THE PROBLEM: Write the entries below out again exactly; any picture in them stays out.

THE DATA:

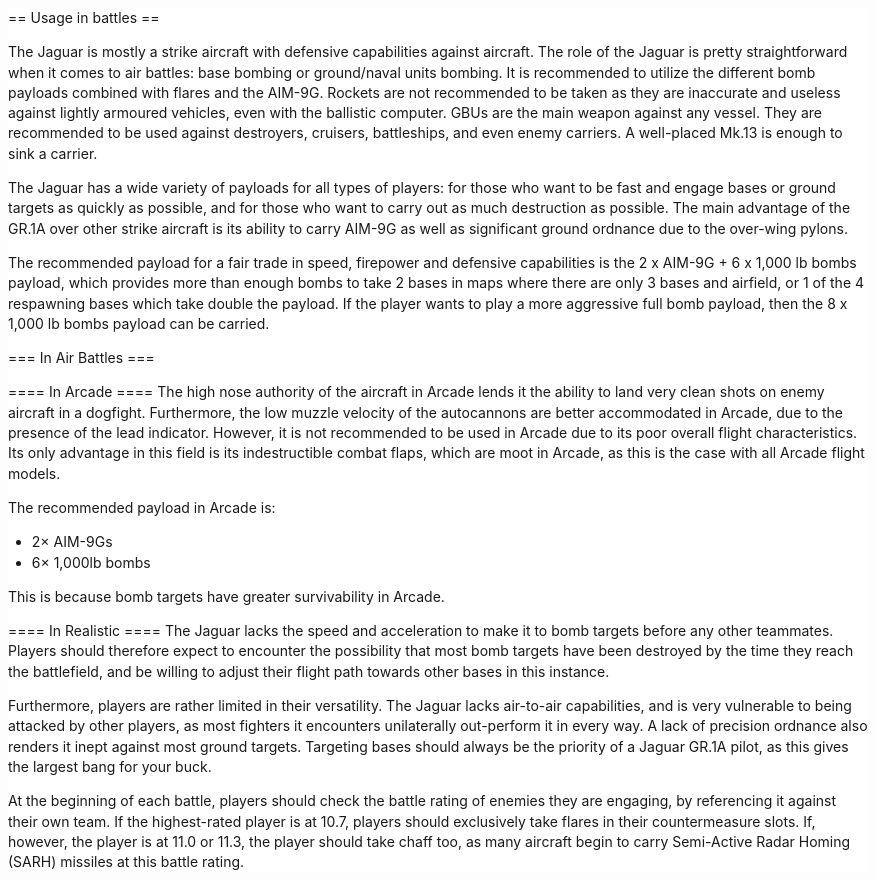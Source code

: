 == Usage in battles ==

The Jaguar is mostly a strike aircraft with defensive capabilities against aircraft. The role of the Jaguar is pretty straightforward when it comes to air battles: base bombing or ground/naval units bombing. It is recommended to utilize the different bomb payloads combined with flares and the AIM-9G. Rockets are not recommended to be taken as they are inaccurate and useless against lightly armoured vehicles, even with the ballistic computer. GBUs are the main weapon against any vessel. They are recommended to be used against destroyers, cruisers, battleships, and even enemy carriers. A well-placed Mk.13 is enough to sink a carrier.

The Jaguar has a wide variety of payloads for all types of players: for those who want to be fast and engage bases or ground targets as quickly as possible, and for those who want to carry out as much destruction as possible. The main advantage of the GR.1A over other strike aircraft is its ability to carry AIM-9G as well as significant ground ordnance due to the over-wing pylons.

The recommended payload for a fair trade in speed, firepower and defensive capabilities is the 2 x AIM-9G + 6 x 1,000 lb bombs payload, which provides more than enough bombs to take 2 bases in maps where there are only 3 bases and airfield, or 1 of the 4 respawning bases which take double the payload. If the player wants to play a more aggressive full bomb payload, then the 8 x 1,000 lb bombs payload can be carried.

=== In Air Battles ===

==== In Arcade ====
The high nose authority of the aircraft in Arcade lends it the ability to land very clean shots on enemy aircraft in a dogfight. Furthermore, the low muzzle velocity of the autocannons are better accommodated in Arcade, due to the presence of the lead indicator. However, it is not recommended to be used in Arcade due to its poor overall flight characteristics. Its only advantage in this field is its indestructible combat flaps, which are moot in Arcade, as this is the case with all Arcade flight models.

The recommended payload in Arcade is:

* 2× AIM-9Gs
* 6× 1,000lb bombs

This is because bomb targets have greater survivability in Arcade.

==== In Realistic ====
The Jaguar lacks the speed and acceleration to make it to bomb targets before any other teammates. Players should therefore expect to encounter the possibility that most bomb targets have been destroyed by the time they reach the battlefield, and be willing to adjust their flight path towards other bases in this instance.

Furthermore, players are rather limited in their versatility. The Jaguar lacks air-to-air capabilities, and is very vulnerable to being attacked by other players, as most fighters it encounters unilaterally out-perform it in every way. A lack of precision ordnance also renders it inept against most ground targets. Targeting bases should always be the priority of a Jaguar GR.1A pilot, as this gives the largest bang for your buck.

At the beginning of each battle, players should check the battle rating of enemies they are engaging, by referencing it against their own team. If the highest-rated player is at 10.7, players should exclusively take flares in their countermeasure slots. If, however, the player is at 11.0 or 11.3, the player should take chaff too, as many aircraft begin to carry Semi-Active Radar Homing (SARH) missiles at this battle rating.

TASK SOLUTION:
Source code

: == Usage in battles ==

The Jaguar is mostly a strike aircraft with defensive capabilities against aircraft. The role of the Jaguar is pretty straightforward when it comes to air battles: base bombing or ground/naval units bombing. It is recommended to utilize the different bomb payloads combined with flares and the AIM-9G. Rockets are not recommended to be taken as they are inaccurate and useless against lightly armoured vehicles, even with the ballistic computer. GBUs are the main weapon against any vessel. They are recommended to be used against destroyers, cruisers, battleships, and even enemy carriers. A well-placed Mk.13 is enough to sink a carrier.

The Jaguar has a wide variety of payloads for all types of players: for those who want to be fast and engage bases or ground targets as quickly as possible, and for those who want to carry out as much destruction as possible. The main advantage of the GR.1A over other strike aircraft is its ability to carry AIM-9G as well as significant ground ordnance due to the over-wing pylons.

The recommended payload for a fair trade in speed, firepower and defensive capabilities is the 2 x AIM-9G + 6 x 1,000 lb bombs payload, which provides more than enough bombs to take 2 bases in maps where there are only 3 bases and airfield, or 1 of the 4 respawning bases which take double the payload. If the player wants to play a more aggressive full bomb payload, then the 8 x 1,000 lb bombs payload can be carried.

=== In Air Battles ===

==== In Arcade ====
The high nose authority of the aircraft in Arcade lends it the ability to land very clean shots on enemy aircraft in a dogfight. Furthermore, the low muzzle velocity of the autocannons are better accommodated in Arcade, due to the presence of the lead indicator. However, it is not recommended to be used in Arcade due to its poor overall flight characteristics. Its only advantage in this field is its indestructible combat flaps, which are moot in Arcade, as this is the case with all Arcade flight models.

The recommended payload in Arcade is:

* 2× AIM-9Gs
* 6× 1,000lb bombs

This is because bomb targets have greater survivability in Arcade.

==== In Realistic ====
The Jaguar lacks the speed and acceleration to make it to bomb targets before any other teammates. Players should therefore expect to encounter the possibility that most bomb targets have been destroyed by the time they reach the battlefield, and be willing to adjust their flight path towards other bases in this instance.

Furthermore, players are rather limited in their versatility. The Jaguar lacks air-to-air capabilities, and is very vulnerable to being attacked by other players, as most fighters it encounters unilaterally out-perform it in every way. A lack of precision ordnance also renders it inept against most ground targets. Targeting bases should always be the priority of a Jaguar GR.1A pilot, as this gives the largest bang for your buck.

At the beginning of each battle, players should check the battle rating of enemies they are engaging, by referencing it against their own team. If the highest-rated player is at 10.7, players should exclusively take flares in their countermeasure slots. If, however, the player is at 11.0 or 11.3, the player should take chaff too, as many aircraft begin to carry Semi-Active Radar Homing (SARH) missiles at this battle rating.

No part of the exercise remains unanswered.